DATA SUPPLIED:
....................
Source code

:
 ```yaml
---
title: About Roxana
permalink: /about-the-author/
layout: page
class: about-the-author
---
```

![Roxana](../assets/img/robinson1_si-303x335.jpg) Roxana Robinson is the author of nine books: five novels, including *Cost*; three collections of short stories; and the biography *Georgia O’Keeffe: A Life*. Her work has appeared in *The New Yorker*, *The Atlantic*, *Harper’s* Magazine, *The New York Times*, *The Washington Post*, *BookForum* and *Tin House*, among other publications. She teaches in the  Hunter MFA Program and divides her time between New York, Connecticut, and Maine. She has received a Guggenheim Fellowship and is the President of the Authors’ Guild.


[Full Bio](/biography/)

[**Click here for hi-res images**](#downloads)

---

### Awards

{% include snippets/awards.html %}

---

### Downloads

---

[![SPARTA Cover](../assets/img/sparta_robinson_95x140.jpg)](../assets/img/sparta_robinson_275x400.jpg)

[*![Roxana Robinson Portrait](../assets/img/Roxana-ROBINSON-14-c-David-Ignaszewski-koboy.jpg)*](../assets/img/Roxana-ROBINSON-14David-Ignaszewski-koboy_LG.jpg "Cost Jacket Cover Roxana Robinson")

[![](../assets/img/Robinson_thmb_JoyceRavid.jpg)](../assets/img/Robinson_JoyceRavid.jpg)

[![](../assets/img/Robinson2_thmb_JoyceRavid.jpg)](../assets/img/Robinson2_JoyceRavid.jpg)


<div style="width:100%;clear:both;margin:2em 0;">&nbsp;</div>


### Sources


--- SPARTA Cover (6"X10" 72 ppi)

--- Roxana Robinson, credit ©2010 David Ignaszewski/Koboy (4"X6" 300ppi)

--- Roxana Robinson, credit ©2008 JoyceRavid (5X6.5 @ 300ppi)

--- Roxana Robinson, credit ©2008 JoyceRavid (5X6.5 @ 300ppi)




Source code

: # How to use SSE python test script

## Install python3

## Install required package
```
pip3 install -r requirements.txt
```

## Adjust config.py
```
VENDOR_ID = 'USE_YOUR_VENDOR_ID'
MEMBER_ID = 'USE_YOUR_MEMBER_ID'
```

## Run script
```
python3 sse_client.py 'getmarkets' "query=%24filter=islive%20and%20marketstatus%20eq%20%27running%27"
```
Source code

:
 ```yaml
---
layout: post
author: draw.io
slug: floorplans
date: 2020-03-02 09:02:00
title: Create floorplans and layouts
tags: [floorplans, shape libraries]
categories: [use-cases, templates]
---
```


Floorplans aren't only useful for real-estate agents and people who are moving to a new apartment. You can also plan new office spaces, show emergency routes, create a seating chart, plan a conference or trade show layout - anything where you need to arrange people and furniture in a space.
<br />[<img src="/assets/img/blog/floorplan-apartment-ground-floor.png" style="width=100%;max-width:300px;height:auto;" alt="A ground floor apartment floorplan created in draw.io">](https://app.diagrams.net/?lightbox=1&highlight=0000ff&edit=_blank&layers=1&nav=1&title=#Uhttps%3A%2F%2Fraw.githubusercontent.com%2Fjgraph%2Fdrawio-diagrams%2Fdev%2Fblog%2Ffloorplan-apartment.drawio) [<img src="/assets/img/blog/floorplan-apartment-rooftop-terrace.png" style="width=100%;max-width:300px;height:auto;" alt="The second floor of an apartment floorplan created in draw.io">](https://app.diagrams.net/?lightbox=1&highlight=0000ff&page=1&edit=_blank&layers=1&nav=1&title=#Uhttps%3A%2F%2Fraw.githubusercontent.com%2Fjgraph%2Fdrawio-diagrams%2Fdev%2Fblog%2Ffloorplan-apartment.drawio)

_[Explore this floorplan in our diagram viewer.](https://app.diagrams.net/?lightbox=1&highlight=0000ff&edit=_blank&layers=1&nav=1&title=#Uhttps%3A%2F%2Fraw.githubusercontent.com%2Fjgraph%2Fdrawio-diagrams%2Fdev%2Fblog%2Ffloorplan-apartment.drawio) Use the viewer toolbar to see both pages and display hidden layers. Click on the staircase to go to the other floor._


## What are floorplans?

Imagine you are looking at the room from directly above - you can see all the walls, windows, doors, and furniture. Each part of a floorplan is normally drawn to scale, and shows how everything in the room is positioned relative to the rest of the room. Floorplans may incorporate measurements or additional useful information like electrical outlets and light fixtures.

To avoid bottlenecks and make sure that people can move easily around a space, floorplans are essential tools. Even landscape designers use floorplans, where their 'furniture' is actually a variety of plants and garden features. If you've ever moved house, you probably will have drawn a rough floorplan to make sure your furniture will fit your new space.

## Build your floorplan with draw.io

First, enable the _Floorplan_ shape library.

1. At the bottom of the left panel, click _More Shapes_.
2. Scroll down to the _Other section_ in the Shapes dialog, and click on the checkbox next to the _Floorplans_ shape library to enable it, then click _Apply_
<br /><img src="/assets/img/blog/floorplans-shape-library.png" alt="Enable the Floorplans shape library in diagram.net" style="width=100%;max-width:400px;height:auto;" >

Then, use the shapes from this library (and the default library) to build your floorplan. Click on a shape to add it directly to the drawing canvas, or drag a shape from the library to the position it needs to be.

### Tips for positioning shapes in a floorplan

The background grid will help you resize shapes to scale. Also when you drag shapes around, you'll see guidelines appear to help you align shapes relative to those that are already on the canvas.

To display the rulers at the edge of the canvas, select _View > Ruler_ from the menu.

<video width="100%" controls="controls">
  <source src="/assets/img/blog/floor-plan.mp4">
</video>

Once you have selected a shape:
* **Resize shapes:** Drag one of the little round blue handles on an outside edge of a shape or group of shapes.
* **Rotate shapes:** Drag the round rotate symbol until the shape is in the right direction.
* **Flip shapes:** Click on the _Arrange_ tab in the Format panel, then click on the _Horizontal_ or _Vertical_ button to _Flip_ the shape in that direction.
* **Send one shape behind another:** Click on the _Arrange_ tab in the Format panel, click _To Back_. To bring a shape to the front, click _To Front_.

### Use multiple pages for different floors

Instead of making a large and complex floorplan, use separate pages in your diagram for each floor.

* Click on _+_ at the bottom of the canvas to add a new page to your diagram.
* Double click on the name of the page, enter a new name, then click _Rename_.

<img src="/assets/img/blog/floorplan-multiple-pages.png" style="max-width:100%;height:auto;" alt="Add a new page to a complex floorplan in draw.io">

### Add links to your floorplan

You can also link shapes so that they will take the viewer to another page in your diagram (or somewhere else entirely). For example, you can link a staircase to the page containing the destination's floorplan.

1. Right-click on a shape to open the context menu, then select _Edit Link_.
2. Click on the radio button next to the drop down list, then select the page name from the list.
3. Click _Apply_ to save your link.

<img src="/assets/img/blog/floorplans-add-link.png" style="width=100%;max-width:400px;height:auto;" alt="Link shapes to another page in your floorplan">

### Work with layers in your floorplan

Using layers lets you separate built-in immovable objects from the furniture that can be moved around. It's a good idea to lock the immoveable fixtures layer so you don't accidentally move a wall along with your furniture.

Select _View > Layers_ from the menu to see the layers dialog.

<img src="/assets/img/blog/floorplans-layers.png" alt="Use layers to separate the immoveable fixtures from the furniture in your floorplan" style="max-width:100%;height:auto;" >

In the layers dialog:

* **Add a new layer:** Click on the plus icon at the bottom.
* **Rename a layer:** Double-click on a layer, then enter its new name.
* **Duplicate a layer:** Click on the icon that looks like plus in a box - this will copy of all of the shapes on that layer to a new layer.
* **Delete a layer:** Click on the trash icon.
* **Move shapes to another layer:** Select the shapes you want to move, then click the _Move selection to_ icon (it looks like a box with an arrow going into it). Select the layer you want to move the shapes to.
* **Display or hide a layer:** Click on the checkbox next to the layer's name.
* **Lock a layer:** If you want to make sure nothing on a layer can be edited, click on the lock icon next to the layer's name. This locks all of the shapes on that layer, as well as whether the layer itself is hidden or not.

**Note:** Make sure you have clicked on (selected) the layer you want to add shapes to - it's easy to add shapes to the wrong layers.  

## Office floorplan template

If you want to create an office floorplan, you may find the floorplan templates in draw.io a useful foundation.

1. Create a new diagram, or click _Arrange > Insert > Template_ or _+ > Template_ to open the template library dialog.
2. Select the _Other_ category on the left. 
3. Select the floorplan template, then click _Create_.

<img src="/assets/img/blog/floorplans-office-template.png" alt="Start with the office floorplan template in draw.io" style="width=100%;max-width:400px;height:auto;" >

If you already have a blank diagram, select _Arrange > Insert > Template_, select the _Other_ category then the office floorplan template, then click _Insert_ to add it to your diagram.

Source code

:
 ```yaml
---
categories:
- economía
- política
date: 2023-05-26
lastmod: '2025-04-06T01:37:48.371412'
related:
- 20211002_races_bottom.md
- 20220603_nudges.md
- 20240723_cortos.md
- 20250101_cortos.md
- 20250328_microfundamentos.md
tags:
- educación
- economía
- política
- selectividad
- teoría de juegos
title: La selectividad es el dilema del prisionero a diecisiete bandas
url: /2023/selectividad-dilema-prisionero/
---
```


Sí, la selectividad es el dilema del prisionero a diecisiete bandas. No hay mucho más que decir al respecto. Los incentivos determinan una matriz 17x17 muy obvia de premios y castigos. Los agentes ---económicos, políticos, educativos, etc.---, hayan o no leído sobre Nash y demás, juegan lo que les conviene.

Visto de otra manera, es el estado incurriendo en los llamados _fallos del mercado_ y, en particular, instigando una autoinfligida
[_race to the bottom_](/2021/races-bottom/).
....................
EXERCISE GOAL:
What lines in the records contain the word "have"? Return each one.

RESULT OF THE TASK:
To avoid bottlenecks and make sure that people can move easily around a space, floorplans are essential tools. Even landscape designers use floorplans, where their 'furniture' is actually a variety of plants and garden features. If you've ever moved house, you probably will have drawn a rough floorplan to make sure your furniture will fit your new space.
Once you have selected a shape:
**Note:** Make sure you have clicked on (selected) the layer you want to add shapes to - it's easy to add shapes to the wrong layers.  
If you already have a blank diagram, select _Arrange > Insert > Template_, select the _Other_ category then the office floorplan template, then click _Insert_ to add it to your diagram.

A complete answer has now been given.